## About this exercise
Please show each line of the listing where "adic" is present.
== Segment start ==
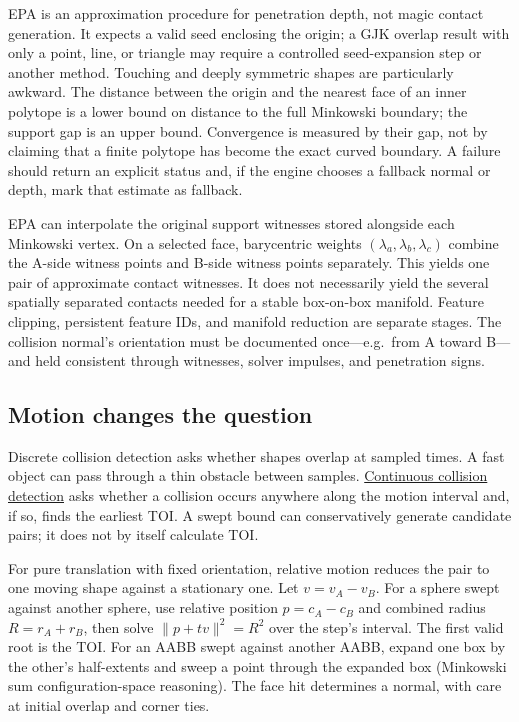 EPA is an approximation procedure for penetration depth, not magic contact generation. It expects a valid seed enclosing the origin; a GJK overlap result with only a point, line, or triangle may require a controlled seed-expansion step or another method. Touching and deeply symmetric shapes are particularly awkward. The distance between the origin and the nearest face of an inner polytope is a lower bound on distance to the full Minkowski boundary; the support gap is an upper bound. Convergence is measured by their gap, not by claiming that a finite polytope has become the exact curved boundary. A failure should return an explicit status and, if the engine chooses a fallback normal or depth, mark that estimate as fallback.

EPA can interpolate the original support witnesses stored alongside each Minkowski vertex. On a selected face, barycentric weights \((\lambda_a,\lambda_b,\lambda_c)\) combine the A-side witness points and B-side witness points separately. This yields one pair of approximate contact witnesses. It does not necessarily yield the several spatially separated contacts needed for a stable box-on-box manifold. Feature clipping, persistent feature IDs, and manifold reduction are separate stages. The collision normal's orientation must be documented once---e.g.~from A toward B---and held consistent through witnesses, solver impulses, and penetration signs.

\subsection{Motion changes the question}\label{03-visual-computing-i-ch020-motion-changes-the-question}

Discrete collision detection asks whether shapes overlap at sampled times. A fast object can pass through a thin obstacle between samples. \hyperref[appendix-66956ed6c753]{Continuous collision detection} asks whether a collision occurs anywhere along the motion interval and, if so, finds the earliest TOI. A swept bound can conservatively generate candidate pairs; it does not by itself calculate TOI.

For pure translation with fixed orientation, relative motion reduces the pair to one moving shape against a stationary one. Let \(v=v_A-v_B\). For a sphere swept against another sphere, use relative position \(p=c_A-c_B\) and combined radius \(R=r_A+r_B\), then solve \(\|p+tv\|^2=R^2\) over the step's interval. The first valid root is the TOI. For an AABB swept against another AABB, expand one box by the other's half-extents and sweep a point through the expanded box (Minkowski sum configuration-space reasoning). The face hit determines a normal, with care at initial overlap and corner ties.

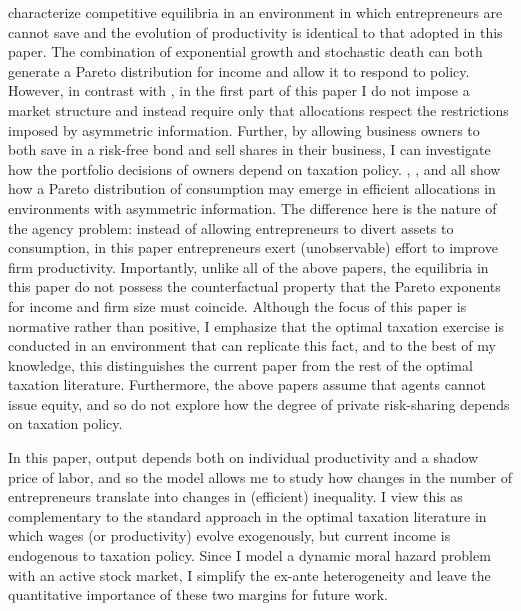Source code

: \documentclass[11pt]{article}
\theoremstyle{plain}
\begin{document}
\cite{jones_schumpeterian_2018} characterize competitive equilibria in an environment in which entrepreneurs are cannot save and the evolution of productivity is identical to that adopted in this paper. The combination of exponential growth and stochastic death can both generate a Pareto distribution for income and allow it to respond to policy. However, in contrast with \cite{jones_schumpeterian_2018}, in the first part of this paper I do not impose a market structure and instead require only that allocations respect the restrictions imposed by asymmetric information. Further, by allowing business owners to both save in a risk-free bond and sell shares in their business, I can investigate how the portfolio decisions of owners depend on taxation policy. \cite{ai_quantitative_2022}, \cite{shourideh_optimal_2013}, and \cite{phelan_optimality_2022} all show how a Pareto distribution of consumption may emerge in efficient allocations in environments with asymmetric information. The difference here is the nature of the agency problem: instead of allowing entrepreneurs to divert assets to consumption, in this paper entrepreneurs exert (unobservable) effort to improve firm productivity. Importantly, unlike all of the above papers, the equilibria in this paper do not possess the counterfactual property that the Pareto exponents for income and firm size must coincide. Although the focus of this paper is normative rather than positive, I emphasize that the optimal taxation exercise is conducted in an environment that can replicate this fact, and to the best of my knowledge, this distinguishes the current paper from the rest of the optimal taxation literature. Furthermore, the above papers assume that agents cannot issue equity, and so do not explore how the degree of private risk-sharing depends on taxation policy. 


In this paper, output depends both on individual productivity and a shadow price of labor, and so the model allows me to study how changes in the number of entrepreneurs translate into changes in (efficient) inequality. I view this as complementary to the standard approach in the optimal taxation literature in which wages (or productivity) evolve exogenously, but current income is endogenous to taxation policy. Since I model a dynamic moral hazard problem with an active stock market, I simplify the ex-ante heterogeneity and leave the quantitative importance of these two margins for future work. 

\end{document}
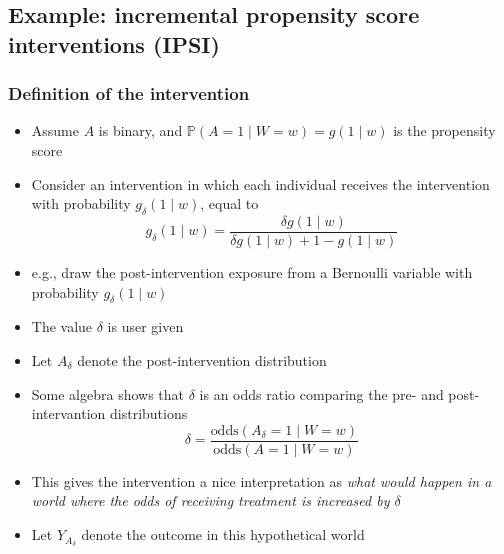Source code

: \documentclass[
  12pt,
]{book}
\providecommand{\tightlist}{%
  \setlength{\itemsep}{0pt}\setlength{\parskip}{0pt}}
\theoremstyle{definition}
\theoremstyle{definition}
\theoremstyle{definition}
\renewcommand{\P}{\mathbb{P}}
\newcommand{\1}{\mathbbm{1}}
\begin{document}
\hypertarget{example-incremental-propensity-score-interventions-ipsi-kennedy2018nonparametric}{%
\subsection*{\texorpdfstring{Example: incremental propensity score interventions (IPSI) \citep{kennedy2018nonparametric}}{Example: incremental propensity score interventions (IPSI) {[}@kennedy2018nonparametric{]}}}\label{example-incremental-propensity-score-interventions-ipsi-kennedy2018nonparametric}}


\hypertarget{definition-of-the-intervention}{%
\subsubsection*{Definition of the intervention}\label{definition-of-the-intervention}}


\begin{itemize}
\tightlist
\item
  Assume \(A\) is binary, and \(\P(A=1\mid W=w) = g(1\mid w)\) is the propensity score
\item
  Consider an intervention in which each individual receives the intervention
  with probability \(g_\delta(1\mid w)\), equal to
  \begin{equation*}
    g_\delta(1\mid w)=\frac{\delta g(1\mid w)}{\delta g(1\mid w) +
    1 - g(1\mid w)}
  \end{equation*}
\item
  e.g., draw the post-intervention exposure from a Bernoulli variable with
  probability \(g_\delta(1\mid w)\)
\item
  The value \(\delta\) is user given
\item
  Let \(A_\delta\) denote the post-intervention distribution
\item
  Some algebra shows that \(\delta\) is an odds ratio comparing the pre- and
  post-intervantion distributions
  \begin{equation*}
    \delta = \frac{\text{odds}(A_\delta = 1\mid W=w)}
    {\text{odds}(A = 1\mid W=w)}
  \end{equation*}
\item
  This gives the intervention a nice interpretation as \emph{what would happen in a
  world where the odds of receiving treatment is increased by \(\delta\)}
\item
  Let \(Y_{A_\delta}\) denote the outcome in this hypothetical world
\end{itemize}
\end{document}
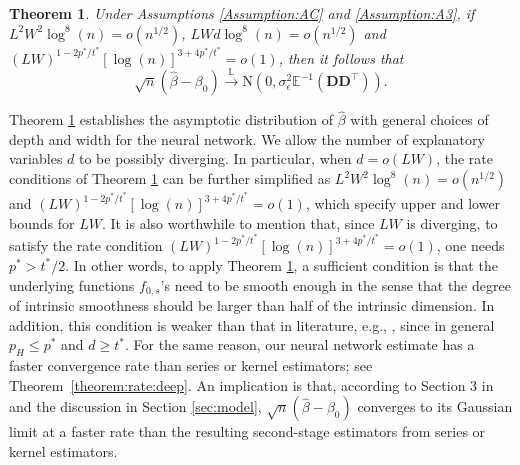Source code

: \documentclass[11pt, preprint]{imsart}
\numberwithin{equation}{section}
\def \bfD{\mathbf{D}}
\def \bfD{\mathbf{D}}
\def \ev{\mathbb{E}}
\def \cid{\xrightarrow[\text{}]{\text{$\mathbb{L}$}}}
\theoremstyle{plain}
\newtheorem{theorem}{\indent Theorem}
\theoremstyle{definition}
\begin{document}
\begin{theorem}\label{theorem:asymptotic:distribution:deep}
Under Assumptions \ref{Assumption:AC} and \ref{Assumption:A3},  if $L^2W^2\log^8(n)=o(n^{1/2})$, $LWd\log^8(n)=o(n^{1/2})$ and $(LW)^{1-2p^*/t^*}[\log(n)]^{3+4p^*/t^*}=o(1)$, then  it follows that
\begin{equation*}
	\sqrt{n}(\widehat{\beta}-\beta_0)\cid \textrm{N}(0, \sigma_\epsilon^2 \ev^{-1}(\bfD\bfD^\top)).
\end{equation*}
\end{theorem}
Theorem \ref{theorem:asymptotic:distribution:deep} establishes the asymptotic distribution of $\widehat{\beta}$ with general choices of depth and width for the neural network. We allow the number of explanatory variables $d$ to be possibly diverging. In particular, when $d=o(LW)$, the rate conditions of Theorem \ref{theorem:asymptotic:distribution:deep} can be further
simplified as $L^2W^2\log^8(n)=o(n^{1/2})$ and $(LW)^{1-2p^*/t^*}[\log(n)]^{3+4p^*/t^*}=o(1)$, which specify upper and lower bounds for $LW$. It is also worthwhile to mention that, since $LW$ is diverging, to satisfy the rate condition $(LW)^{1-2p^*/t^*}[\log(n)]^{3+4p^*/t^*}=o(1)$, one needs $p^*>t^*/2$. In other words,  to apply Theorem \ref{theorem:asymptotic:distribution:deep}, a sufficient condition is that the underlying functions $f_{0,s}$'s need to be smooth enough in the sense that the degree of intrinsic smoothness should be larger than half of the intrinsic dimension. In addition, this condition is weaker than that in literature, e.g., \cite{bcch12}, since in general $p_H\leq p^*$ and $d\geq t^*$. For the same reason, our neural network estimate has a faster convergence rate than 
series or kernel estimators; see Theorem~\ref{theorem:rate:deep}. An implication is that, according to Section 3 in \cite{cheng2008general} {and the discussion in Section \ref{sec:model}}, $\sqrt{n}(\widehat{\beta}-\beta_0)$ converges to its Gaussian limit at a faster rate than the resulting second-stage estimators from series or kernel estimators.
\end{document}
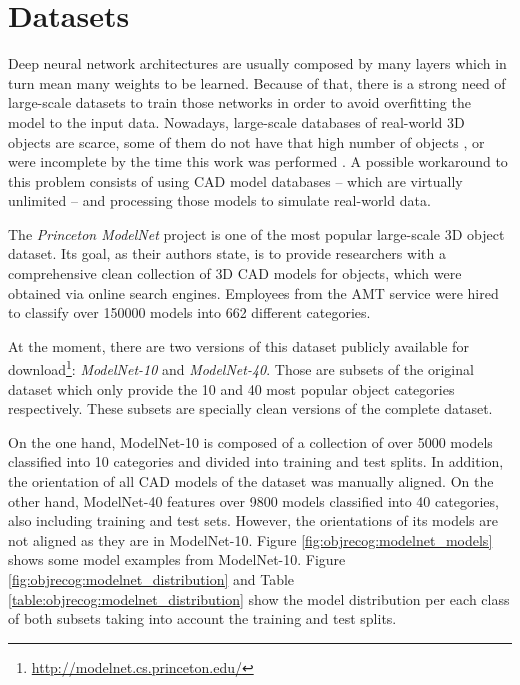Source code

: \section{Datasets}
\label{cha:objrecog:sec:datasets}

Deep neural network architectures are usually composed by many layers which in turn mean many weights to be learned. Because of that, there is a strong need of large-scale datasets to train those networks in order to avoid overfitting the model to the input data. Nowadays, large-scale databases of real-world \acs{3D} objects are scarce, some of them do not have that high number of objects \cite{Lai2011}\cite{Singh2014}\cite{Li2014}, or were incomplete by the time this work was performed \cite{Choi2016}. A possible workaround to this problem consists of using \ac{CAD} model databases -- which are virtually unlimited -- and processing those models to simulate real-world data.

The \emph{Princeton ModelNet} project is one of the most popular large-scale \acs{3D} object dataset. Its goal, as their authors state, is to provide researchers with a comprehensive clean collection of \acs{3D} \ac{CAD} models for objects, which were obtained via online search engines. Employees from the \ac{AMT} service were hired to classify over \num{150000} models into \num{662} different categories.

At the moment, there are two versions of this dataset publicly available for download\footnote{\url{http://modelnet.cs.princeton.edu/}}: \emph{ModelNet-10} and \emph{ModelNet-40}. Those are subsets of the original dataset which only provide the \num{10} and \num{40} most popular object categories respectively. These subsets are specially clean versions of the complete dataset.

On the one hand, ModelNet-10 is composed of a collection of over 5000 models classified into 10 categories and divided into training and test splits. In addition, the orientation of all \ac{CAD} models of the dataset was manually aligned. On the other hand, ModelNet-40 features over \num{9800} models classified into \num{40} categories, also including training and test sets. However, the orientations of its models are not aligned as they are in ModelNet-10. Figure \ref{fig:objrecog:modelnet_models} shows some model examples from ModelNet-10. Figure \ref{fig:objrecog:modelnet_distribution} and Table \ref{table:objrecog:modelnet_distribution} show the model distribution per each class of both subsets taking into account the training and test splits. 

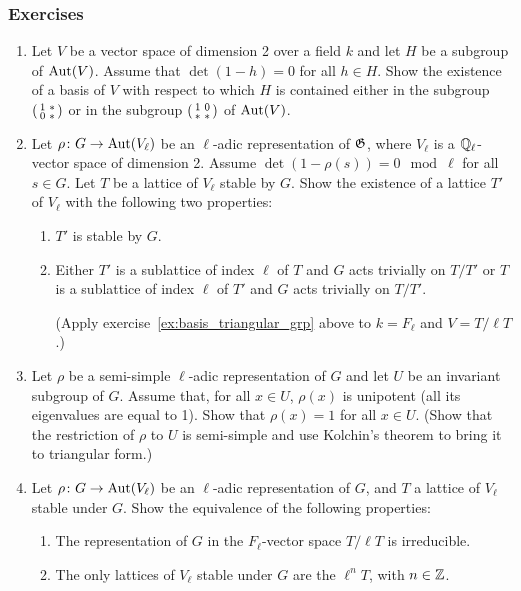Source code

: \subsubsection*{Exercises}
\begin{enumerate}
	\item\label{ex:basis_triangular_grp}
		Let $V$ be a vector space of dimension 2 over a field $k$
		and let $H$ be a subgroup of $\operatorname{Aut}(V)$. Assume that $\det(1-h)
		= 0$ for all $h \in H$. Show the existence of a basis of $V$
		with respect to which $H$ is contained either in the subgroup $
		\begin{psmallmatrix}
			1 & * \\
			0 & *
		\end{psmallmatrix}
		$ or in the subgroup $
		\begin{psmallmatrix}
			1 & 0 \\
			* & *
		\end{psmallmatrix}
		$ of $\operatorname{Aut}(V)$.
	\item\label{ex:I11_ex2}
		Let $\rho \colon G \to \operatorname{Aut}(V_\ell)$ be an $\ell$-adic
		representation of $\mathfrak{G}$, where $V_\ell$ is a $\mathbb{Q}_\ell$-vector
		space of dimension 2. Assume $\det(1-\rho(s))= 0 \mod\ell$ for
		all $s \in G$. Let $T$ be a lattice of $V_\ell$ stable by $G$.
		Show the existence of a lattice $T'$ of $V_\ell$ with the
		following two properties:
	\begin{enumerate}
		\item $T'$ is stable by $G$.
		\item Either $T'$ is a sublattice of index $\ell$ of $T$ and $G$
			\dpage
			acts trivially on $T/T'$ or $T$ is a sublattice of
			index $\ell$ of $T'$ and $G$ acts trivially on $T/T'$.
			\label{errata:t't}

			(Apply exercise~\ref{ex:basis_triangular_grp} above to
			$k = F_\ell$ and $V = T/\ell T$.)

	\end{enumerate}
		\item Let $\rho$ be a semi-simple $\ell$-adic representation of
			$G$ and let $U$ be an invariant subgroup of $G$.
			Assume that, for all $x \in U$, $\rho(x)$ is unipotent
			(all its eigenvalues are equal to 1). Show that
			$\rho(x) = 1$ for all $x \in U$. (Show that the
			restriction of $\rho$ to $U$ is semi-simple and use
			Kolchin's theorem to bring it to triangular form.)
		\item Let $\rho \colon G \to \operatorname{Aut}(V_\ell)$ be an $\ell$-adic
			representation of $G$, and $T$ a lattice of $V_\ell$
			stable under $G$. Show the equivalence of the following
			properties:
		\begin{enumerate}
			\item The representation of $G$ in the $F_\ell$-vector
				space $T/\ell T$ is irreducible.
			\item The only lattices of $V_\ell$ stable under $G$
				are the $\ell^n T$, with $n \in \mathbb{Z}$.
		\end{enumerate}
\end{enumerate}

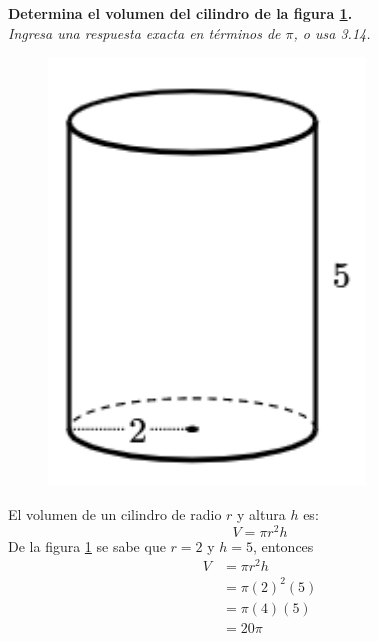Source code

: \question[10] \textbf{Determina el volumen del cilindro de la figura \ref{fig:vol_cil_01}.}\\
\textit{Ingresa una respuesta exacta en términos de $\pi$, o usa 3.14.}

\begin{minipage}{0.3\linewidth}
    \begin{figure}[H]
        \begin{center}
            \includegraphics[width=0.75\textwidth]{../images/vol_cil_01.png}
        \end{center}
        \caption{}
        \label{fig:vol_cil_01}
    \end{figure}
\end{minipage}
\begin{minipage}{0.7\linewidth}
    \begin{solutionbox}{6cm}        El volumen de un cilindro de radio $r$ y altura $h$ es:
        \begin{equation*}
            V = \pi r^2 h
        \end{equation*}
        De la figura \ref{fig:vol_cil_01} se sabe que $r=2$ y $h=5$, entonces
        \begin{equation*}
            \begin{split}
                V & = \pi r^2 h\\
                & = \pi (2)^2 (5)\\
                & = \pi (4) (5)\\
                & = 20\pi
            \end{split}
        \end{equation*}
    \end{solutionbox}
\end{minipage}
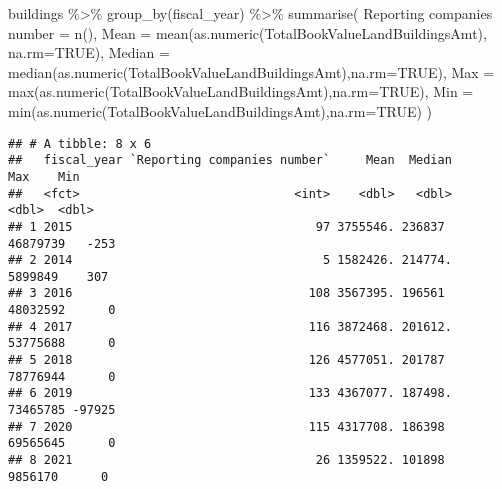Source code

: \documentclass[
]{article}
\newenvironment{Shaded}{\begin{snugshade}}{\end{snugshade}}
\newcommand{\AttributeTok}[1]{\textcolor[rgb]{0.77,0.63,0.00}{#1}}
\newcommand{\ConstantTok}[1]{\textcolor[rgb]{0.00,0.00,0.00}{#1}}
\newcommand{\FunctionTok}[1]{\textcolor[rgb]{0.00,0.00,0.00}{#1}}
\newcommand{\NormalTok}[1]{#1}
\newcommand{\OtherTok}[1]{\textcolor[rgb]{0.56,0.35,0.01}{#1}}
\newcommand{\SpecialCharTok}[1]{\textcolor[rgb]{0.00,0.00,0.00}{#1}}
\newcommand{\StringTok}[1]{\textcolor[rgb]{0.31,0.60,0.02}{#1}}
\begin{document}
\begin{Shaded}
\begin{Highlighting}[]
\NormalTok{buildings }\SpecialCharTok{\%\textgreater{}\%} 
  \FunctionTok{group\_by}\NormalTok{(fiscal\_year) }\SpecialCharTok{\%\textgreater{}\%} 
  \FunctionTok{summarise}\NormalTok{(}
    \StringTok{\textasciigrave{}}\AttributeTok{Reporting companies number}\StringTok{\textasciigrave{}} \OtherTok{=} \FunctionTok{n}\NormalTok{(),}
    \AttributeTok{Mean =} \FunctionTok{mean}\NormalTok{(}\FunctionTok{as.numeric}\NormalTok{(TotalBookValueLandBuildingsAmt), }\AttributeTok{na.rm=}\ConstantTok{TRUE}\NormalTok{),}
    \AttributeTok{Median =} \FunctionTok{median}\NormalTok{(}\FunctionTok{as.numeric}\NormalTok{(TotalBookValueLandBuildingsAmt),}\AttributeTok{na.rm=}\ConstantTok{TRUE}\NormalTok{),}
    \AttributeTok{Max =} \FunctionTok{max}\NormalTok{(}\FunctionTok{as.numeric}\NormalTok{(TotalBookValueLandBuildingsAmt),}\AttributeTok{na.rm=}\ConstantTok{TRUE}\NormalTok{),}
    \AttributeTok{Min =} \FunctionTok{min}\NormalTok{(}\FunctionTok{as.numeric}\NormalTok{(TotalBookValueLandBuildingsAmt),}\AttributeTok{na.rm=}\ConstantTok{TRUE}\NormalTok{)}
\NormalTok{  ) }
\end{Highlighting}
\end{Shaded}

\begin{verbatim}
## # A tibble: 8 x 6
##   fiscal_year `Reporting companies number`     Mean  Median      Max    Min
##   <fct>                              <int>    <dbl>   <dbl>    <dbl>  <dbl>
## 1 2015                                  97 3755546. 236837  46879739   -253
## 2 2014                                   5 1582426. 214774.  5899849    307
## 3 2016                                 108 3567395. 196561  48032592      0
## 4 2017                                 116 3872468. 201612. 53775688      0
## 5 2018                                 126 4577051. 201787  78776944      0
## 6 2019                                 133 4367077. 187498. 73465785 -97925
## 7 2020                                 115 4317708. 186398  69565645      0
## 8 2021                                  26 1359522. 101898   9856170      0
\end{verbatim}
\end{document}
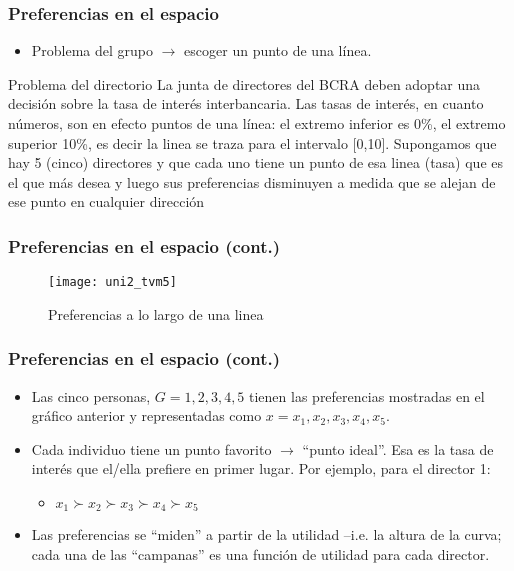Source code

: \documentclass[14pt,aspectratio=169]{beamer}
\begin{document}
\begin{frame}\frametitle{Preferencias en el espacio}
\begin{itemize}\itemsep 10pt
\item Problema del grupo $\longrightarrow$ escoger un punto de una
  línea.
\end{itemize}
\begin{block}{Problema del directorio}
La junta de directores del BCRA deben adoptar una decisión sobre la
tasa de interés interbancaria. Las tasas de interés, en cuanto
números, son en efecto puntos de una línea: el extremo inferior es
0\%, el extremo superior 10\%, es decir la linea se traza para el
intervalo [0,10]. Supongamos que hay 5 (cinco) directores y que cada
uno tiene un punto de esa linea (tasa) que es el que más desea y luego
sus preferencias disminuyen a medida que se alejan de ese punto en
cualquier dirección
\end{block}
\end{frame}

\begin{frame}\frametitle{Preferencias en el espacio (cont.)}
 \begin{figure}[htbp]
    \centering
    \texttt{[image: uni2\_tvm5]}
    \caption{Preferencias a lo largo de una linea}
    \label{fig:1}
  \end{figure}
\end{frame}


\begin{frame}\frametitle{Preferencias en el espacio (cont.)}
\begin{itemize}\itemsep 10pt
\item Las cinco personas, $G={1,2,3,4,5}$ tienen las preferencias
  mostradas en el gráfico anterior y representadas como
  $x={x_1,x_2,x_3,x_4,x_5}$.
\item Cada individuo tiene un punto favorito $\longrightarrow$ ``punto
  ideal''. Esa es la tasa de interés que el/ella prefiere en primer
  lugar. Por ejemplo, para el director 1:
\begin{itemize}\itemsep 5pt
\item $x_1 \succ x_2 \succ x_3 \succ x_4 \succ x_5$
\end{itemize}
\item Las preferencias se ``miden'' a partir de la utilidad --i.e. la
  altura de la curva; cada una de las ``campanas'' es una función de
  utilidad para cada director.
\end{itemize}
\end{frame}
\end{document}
== Segment end ==
## Exercise answer
		Let $\rho \colon G \to \operatorname{Aut}(V_\ell)$ be an $\ell$-adic
		\item Let $\rho$ be a semi-simple $\ell$-adic representation of
		\item Let $\rho \colon G \to \operatorname{Aut}(V_\ell)$ be an $\ell$-adic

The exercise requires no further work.